▶ _Instructions to follow_
Each line of the material below that holds the word "text" needs to be copied.

▶ _Records shown_
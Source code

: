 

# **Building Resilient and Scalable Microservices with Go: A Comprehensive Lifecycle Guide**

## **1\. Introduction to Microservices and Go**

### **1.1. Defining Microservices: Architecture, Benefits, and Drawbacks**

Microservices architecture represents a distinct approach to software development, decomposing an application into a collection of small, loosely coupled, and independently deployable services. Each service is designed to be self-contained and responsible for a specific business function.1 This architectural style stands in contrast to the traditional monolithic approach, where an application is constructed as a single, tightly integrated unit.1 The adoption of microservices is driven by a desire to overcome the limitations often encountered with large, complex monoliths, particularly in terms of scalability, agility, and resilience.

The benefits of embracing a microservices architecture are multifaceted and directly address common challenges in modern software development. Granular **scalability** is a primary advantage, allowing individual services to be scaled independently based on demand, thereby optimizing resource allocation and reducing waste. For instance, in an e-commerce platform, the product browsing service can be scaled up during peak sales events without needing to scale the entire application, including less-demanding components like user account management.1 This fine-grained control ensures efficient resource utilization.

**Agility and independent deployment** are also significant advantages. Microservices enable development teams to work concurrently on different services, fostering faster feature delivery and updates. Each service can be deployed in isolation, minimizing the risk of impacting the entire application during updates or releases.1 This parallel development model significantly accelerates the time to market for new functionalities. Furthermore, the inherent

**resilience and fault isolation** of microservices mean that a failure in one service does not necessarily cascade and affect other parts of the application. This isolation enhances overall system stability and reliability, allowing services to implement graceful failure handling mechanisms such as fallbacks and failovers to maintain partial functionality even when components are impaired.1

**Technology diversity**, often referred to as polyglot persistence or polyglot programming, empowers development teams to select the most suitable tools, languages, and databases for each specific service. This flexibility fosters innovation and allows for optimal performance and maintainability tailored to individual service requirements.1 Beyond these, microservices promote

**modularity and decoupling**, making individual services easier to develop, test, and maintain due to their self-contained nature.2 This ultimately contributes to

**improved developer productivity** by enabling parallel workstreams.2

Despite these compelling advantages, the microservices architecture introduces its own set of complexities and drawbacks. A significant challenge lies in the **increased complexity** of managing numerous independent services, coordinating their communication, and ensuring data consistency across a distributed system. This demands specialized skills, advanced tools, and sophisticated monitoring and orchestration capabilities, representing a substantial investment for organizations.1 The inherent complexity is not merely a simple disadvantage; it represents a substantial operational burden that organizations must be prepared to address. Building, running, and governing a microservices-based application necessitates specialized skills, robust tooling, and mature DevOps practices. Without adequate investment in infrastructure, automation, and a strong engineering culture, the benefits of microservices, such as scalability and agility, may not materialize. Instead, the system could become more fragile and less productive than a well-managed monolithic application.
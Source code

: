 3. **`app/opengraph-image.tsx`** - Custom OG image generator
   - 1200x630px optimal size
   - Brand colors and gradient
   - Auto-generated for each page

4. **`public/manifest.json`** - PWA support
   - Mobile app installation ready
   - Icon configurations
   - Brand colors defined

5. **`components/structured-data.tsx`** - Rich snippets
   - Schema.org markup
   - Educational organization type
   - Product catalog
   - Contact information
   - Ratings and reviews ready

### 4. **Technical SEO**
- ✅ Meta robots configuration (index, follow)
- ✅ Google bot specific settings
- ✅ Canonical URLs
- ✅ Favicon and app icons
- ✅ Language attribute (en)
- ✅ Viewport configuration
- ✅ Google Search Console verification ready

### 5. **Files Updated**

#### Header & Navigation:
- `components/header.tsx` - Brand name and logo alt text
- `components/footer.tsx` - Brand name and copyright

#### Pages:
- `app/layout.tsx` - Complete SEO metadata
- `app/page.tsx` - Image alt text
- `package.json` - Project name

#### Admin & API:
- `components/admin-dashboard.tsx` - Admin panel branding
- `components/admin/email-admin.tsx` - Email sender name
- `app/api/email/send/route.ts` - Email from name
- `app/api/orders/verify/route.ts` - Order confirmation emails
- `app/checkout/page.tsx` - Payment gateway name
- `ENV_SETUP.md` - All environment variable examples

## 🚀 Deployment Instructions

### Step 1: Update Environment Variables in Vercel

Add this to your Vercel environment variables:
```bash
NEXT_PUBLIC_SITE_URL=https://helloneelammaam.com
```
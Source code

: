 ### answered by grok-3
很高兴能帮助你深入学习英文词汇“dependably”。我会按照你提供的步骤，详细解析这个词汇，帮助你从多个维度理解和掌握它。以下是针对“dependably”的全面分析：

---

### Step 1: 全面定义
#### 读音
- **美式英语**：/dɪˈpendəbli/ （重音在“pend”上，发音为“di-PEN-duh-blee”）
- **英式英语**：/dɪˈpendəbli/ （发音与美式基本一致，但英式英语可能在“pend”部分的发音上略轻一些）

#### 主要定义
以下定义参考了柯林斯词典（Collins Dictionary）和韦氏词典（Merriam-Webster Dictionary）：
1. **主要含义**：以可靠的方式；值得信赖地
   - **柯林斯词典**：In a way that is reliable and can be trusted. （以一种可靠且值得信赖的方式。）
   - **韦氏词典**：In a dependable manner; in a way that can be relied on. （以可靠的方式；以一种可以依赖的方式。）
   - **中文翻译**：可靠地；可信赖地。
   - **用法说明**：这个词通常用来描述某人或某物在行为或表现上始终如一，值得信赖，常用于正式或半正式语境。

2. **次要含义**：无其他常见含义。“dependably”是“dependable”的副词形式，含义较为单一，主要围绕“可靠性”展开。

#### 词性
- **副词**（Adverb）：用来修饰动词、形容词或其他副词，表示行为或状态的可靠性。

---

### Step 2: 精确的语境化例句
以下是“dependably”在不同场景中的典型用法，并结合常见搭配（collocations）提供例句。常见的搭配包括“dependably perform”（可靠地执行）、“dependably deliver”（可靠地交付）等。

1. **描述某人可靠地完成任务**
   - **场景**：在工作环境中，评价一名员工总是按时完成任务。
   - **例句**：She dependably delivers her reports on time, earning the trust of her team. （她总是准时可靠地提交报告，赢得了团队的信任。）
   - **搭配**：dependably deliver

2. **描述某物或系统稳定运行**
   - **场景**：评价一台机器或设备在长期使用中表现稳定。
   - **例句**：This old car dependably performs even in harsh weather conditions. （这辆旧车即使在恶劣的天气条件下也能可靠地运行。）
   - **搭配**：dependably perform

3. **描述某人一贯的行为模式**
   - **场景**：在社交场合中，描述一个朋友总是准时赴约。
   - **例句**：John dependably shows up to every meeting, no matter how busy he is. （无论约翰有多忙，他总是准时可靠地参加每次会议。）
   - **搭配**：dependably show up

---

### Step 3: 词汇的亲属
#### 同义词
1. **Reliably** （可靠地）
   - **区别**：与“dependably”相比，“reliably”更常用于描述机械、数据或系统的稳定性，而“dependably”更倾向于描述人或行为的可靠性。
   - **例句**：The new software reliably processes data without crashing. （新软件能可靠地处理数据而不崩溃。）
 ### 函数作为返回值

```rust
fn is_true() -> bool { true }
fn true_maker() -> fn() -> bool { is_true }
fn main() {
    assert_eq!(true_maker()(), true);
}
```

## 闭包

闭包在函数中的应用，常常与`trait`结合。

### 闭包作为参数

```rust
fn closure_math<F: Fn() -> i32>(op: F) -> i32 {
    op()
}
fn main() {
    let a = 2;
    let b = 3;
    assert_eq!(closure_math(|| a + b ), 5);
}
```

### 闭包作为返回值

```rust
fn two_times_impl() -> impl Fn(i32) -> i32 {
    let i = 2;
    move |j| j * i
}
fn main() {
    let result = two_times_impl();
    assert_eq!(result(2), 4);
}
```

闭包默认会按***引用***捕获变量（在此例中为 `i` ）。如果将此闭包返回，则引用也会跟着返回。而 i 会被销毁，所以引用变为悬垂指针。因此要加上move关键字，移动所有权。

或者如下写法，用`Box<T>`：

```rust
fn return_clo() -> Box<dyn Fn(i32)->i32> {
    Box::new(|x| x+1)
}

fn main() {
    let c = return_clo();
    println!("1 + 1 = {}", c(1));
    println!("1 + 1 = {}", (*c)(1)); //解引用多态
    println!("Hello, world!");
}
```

▶ _Your solution_
- `components/header.tsx` - Brand name and logo alt text
- `app/page.tsx` - Image alt text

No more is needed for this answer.